IBM can benefit from cross-selling by recruiting Red Hat’s customers to its hybrid cloud business and pushing Red Hat’s products to its existing customers. Strategically, the acquisition seems like a smart move.
But IBM paid a whopping $34 billion for Red Hat. The market wasn’t necessarily thrilled about that price: the IBM stock price actually fell on news of the deal. (To be fair, markets were tumbling in late October, when the deal was announced. It’s possible the reaction would have been different if the stock market had been in a more bullish phase.)
During Friday’s update, IBM didn’t exactly predict a massive earnings boost any time soon. Red Hat will lower the company’s 2019 earnings per share by an estimated $1.20, though about 90% of the hit won’t affect the company’s cash flow. But the interest on the debt required to fund the deal completely offsets its contribution to IBM’s cash flow.
In 2021, IBM is expecting Red Hat to raise its free cash flow by $1 billion. Given that IBM paid $34 billion for the company, it clearly needs consistent, steady growth from Red Hat going forward to justify the purchase price. At the least, right now, Red Hat’s performance alone doesn’t seem like enough to make the deal a game-changer for IBM or for International Business Machines stock.
How IBM Can Raise IBM Stock Price
Instead, for IBM’s performance to meaningfully rebound, its legacy business has to get back to growth. At least based on what we know, the Red Hat deal looks decent, but it was hardly a steal.
That characterization can change dramatically if Red Hat’s presence in the IBM portfolio can boost other areas of IBM’s business.
But those other areas continue to be a problem. IBM’s top line famously declined year-over-year for 23 consecutive quarters before its revenue rose YoY in the final quarter of 2017. But after two more quarters with positive top-line growth, the company has returned to its old ways: its revenue has declined YoY in each of the last four quarters, by an average of 3.6%.
That needs to change for IBM stock to even hold the gains it’s made this year (IBM stock price has climbed roughly 24% so far in 2019). And it’s going to be tough.
From a profit perspective, Watson, the company’s artificial intelligence venture, still seems like a disappointment. The mainframe business has boosted IBM recently, but IBM’s management admitted on its Q2 conference call that the mainframe upturn was coming to an end. New products will have to help on that front.

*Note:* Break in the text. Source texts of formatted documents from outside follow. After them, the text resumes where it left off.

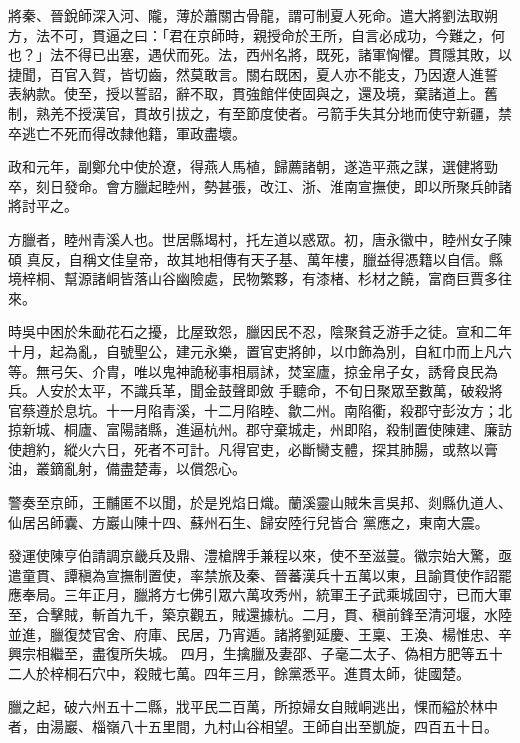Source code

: \begin{pinyinscope}
 將秦、晉銳師深入河、隴，薄於蕭關古骨龍，謂可制夏人死命。遣大將劉法取朔方，法不可，貫逼之曰：「君在京師時，親授命於王所，自言必成功，今難之，何也？」法不得已出塞，遇伏而死。法，西州名將，既死，諸軍恟懼。貫隱其敗，以捷聞，百官入賀，皆切齒，然莫敢言。關右既困，夏人亦不能支，乃因遼人進誓
 表納款。使至，授以誓詔，辭不取，貫強館伴使固與之，還及境，棄諸道上。舊制，熟羌不授漢官，貫故引拔之，有至節度使者。弓箭手失其分地而使守新疆，禁卒逃亡不死而得改隸他籍，軍政盡壞。



 政和元年，副鄭允中使於遼，得燕人馬植，歸薦諸朝，遂造平燕之謀，選健將勁卒，刻日發命。會方臘起睦州，勢甚張，改江、浙、淮南宣撫使，即以所聚兵帥諸將討平之。



 方臘者，睦州青溪人也。世居縣堨村，托左道以惑眾。初，唐永徽中，睦州女子陳碩
 真反，自稱文佳皇帝，故其地相傳有天子基、萬年樓，臘益得憑籍以自信。縣境梓桐、幫源諸峒皆落山谷幽險處，民物繁夥，有漆楮、杉材之饒，富商巨賈多往來。



 時吳中困於朱勔花石之擾，比屋致怨，臘因民不忍，陰聚貧乏游手之徒。宣和二年十月，起為亂，自號聖公，建元永樂，置官吏將帥，以巾飾為別，自紅巾而上凡六等。無弓矢、介胄，唯以鬼神詭秘事相扇訹，焚室廬，掠金帛子女，誘脅良民為兵。人安於太平，不識兵革，聞金鼓聲即斂
 手聽命，不旬日聚眾至數萬，破殺將官蔡遵於息坑。十一月陷青溪，十二月陷睦、歙二州。南陷衢，殺郡守彭汝方；北掠新城、桐廬、富陽諸縣，進逼杭州。郡守棄城走，州即陷，殺制置使陳建、廉訪使趙約，縱火六日，死者不可計。凡得官吏，必斷臠支體，探其肺腸，或熬以膏油，叢鏑亂射，備盡楚毒，以償怨心。



 警奏至京師，王黼匿不以聞，於是兇焰日熾。蘭溪靈山賊朱言吳邦、剡縣仇道人、仙居呂師囊、方巖山陳十四、蘇州石生、歸安陸行兒皆合
 黨應之，東南大震。



 發運使陳亨伯請調京畿兵及鼎、澧槍牌手兼程以來，使不至滋蔓。徽宗始大驚，亟遣童貫、譚稹為宣撫制置使，率禁旅及秦、晉蕃漢兵十五萬以東，且諭貫使作詔罷應奉局。三年正月，臘將方七佛引眾六萬攻秀州，統軍王子武乘城固守，已而大軍至，合擊賊，斬首九千，築京觀五，賊還據杭。二月，貫、稹前鋒至清河堰，水陸並進，臘復焚官舍、府庫、民居，乃宵遁。諸將劉延慶、王稟、王渙、楊惟忠、辛興宗相繼至，盡復所失城。
 四月，生擒臘及妻邵、子毫二太子、偽相方肥等五十二人於梓桐石穴中，殺賊七萬。四年三月，餘黨悉平。進貫太師，徙國楚。



 臘之起，破六州五十二縣，戕平民二百萬，所掠婦女自賊峒逃出，惈而縊於林中者，由湯巖、椔嶺八十五里間，九村山谷相望。王師自出至凱旋，四百五十日。




\end{pinyinscope}
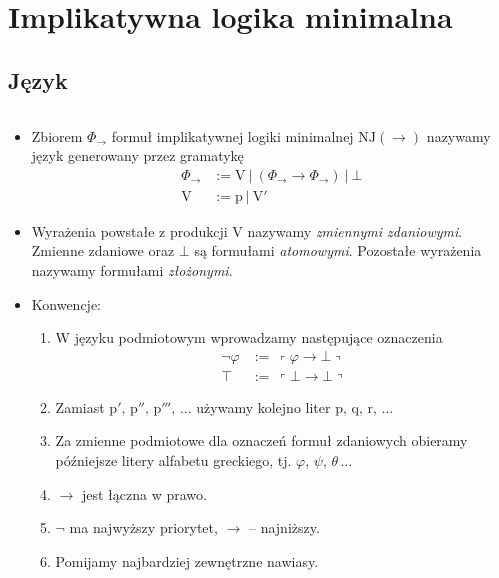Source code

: \section{Implikatywna logika minimalna}
\subsection{Język}

\begin{definicja}$ $\newline
  \begin{itemize}
    \item  Zbiorem \(\Phi_{\to}\) formuł implikatywnej logiki minimalnej \(\mathrm{NJ}(\to)\) nazywamy język generowany przez gramatykę
    \begin{align*}
    \Phi_{\to} &:= \mathrm{V}\ |\ \left ( \Phi_{\to} \rightarrow \Phi_{\to} \right )\ |\ \bot\\
    \mathrm{V} &:= \mathrm{p}\ |\ \mathrm{V'}
    \end{align*}

    \item Wyrażenia powstałe z produkcji V nazywamy \emph{zmiennymi zdaniowymi}. Zmienne zdaniowe oraz \(\bot\) są formułami \emph{atomowymi}. Pozostałe wyrażenia nazywamy formułami \emph{złożonymi}.


\item  Konwencje: \begin{enumerate}
    \item W języku podmiotowym wprowadzamy następujące oznaczenia
    \begin{align*}
      \lnot \varphi &:=\ \left\ulcorner\varphi\rightarrow\bot\right\urcorner\\
      \top &:=\ \left\ulcorner\bot\rightarrow\bot\right\urcorner
    \end{align*}

    \item Zamiast \(\mathrm{p'},\, \mathrm{p''},\, \mathrm{p'''},\, \dots\) używamy kolejno liter \(\mathrm{p},\, \mathrm{q},\, \mathrm{r},\, \dots\)
    \item Za zmienne podmiotowe dla oznaczeń formuł zdaniowych obieramy późniejsze litery alfabetu greckiego, tj. \(\varphi,\, \psi,\, \theta\,\dots\)
    \item \(\rightarrow\) jest łączna w prawo.
    \item \(\lnot\) ma najwyższy priorytet, \(\rightarrow\) – najniższy.
    \item Pomijamy najbardziej zewnętrzne nawiasy.
  \end{enumerate}


\end{itemize}
\end{definicja}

More broadly, IBM’s multi-year turnaround simply doesn’t appear to be all that successful yet. There’s been some progress, but IBM is posting declining sales at a time when many, if not most, of its end markets are growing. Red Hat alone can’t fix that problem.
The Case for IBM
With IBM stock price back at $140, it’s still tough to get too excited about International Business Machines stock. The recent decline has created a more favorable entry point. So does a 4.3% dividend yield – though IBM’s higher debt load post-Red Hat does raise the risk that the dividend will be lowered. (Don’t forget that seemingly safe dividend payers like Kraft Heinz (NASDAQ:KHC) and Anheuser-Busch InBev (NYSE:BUD) have made surprising dividend cuts after their recent acquisitions.)
An underlying change in IBM’s old businesses, maybe with some help from Red Hat, can change the trajectory of IBM stock. If IBM can become a real competitor in the cloud and use Red Hat to change its perception among customers and investors, IBM stock price can rise significantly.
But that “if” has been the case for most of this decade, and over the past ten years, the IBM stock price has gained a, total of 17%. Red Hat alone won’t change that, even if it can help around the margins.
As of this writing, Vince Martin has no positions in any securities mentioned.